> **PROBLEM TO WORK ON**:
Within these entries, how many lines contain the word "more"? Answer with the number alone.

DATA TO EXAMINE section start

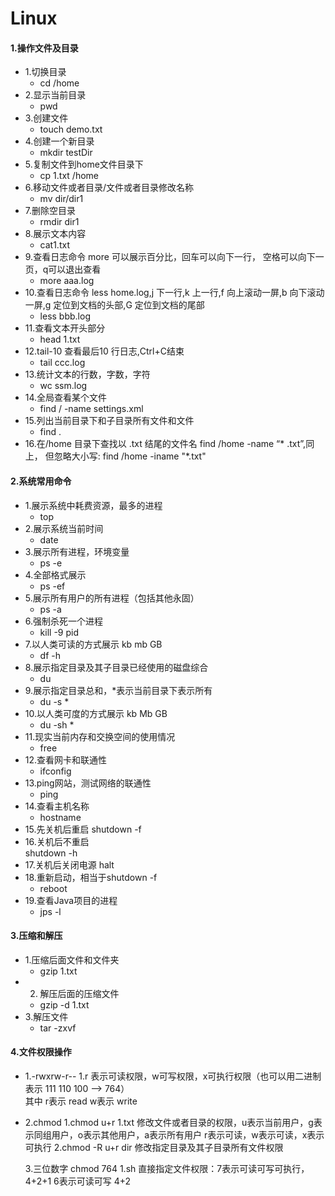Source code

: # Linux

#### 1.操作文件及目录
- 1.切换目录
    - cd /home
- 2.显示当前目录
    - pwd
- 3.创建文件
    - touch demo.txt
- 4.创建一个新目录
    - mkdir testDir
- 5.复制文件到home文件目录下
    - cp 1.txt /home
- 6.移动文件或者目录/文件或者目录修改名称
    - mv dir/dir1
- 7.删除空目录
    - rmdir dir1             
- 8.展示文本内容
    - cat1.txt  
- 9.查看日志命令 more  可以展示百分比，回车可以向下一行， 空格可以向下一页，q可以退出查看
    - more aaa.log
- 10.查看日志命令 less home.log,j 下一行,k 上一行,f 向上滚动一屏,b 向下滚动一屏,g 定位到文档的头部,G 定位到文档的尾部         
    - less bbb.log
- 11.查看文本开头部分        
    - head 1.txt   
- 12.tail-10 查看最后10 行日志,Ctrl+C结束               
    - tail ccc.log
- 13.统计文本的行数，字数，字符        
    -  wc ssm.log  
- 14.全局查看某个文件 
    - find / -name settings.xml
- 15.列出当前目录下和子目录所有文件和文件
    - find . 
- 16.在/home 目录下查找以 .txt 结尾的文件名 find /home -name “* .txt”,同上，
     但忽略大小写: find /home -iname "*.txt"                       
     
 
#### 2.系统常用命令
- 1.展示系统中耗费资源，最多的进程
    - top
- 2.展示系统当前时间
    - date
- 3.展示所有进程，环境变量                
    - ps -e  
- 4.全部格式展示  
    - ps -ef                        
- 5.展示所有用户的所有进程（包括其他永固）                      
    - ps -a 
- 6.强制杀死一个进程    
    - kill -9 pid                 
- 7.以人类可读的方式展示 kb mb GB   
    - df -h               
- 8.展示指定目录及其子目录已经使用的磁盘综合
    - du                  
- 9.展示指定目录总和，*表示当前目录下表示所有  
    - du -s *        
- 10.以人类可度的方式展示 kb Mb GB                        
    - du -sh * 
- 11.现实当前内存和交换空间的使用情况               
    - free
- 12.查看网卡和联通性                  
    - ifconfig                     
- 13.ping网站，测试网络的联通性                        
    - ping                  
- 14.查看主机名称                      
    - hostname         
- 15.先关机后重启
    shutdown -f             
- 16.关机后不重启                 
    shutdown -h 
- 17.关机后关闭电源
     halt             
- 18.重新启动，相当于shutdown -f
    - reboot                 
- 19.查看Java项目的进程
    - jps -l                   
               
   
#### 3.压缩和解压
- 1.压缩后面文件和文件夹 
    - gzip 1.txt 
- 2. 解压后面的压缩文件             
    - gzip -d 1.txt          
- 3.解压文件    
    - tar -zxvf              
     
                                      
#### 4.文件权限操作      
- 1.-rwxrw-r--
    1.r 表示可读权限，w可写权限，x可执行权限（也可以用二进制表示 111 110 100 --> 764）     
    其中 r表示 read
        w表示 write
    
- 2.chmod
    1.chmod u+r 1.txt         修改文件或者目录的权限，u表示当前用户，g表示同组用户，o表示其他用户，a表示所有用户
                              r表示可读，w表示可读，x表示可执行
    2.chmod -R u+r dir        修改指定目录及其子目录所有文件权限
        
    3.三位数字 chmod 764 1.sh   直接指定文件权限：7表示可读可写可执行，4+2+1
                                             6表示可读可写       4+2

DATA TO EXAMINE section end

> **SOLUTION**:
2